Every line of the records below that has the word "downloaded" should be copied.

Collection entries
[Start of section]

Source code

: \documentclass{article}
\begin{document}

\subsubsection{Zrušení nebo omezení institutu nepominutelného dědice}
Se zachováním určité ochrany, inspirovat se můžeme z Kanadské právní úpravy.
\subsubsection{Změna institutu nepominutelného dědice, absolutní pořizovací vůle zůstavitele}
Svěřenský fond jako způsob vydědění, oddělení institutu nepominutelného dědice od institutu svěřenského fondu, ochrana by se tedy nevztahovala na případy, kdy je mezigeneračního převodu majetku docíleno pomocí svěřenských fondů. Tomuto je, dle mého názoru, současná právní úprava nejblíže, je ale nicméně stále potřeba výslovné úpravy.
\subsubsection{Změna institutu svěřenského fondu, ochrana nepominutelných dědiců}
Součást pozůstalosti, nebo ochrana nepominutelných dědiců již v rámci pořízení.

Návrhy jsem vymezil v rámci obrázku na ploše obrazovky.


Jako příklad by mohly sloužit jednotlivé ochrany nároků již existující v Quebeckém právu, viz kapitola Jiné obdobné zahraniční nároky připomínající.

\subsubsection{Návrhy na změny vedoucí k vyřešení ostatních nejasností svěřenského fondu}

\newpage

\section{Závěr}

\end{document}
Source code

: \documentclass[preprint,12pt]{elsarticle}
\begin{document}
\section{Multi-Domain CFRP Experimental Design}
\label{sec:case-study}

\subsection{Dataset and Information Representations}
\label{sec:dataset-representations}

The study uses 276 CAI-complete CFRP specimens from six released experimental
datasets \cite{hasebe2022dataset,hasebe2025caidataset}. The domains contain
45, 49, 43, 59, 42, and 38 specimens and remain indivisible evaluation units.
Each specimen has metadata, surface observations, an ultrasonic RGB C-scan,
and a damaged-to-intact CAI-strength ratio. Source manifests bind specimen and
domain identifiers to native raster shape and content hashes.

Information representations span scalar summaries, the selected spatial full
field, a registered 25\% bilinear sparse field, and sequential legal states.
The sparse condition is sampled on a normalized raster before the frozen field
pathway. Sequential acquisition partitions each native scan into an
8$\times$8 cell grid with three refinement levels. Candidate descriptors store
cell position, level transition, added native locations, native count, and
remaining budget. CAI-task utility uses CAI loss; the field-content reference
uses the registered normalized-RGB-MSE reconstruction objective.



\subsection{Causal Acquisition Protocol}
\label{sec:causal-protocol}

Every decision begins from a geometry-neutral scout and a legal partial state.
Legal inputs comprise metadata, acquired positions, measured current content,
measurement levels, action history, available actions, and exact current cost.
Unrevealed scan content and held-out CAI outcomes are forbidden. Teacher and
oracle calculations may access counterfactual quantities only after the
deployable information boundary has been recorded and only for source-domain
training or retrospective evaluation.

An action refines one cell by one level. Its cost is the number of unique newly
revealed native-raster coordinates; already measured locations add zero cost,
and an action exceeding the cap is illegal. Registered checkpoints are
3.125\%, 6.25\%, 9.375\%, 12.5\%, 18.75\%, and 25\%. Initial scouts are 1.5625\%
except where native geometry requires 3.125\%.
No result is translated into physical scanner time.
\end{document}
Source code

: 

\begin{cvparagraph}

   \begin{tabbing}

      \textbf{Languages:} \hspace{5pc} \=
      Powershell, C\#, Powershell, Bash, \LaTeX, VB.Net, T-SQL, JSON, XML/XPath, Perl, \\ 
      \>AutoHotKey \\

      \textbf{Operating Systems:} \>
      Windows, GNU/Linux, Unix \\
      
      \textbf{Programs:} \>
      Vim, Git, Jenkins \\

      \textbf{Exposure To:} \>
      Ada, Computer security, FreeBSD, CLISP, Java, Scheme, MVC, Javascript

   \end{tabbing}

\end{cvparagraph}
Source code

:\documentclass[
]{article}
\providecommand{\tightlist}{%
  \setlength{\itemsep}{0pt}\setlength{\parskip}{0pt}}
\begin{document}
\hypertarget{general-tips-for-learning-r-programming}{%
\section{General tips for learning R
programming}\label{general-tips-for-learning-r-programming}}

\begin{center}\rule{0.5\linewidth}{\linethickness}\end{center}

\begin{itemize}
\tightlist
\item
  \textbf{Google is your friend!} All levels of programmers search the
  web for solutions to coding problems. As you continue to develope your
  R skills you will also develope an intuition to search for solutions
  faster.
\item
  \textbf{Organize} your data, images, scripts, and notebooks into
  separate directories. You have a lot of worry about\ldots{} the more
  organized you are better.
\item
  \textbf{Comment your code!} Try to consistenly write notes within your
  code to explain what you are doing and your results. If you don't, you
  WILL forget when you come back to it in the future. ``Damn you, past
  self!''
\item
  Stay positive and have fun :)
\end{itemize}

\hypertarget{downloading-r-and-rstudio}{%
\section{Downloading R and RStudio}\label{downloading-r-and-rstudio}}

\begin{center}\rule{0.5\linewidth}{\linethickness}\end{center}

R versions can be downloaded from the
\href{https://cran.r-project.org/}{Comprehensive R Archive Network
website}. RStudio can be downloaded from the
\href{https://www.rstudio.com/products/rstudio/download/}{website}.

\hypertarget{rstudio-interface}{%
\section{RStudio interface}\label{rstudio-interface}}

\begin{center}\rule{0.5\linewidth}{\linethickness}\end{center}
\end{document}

[End of section]

[Solution to this problem]:
R versions can be downloaded from the
website}. RStudio can be downloaded from the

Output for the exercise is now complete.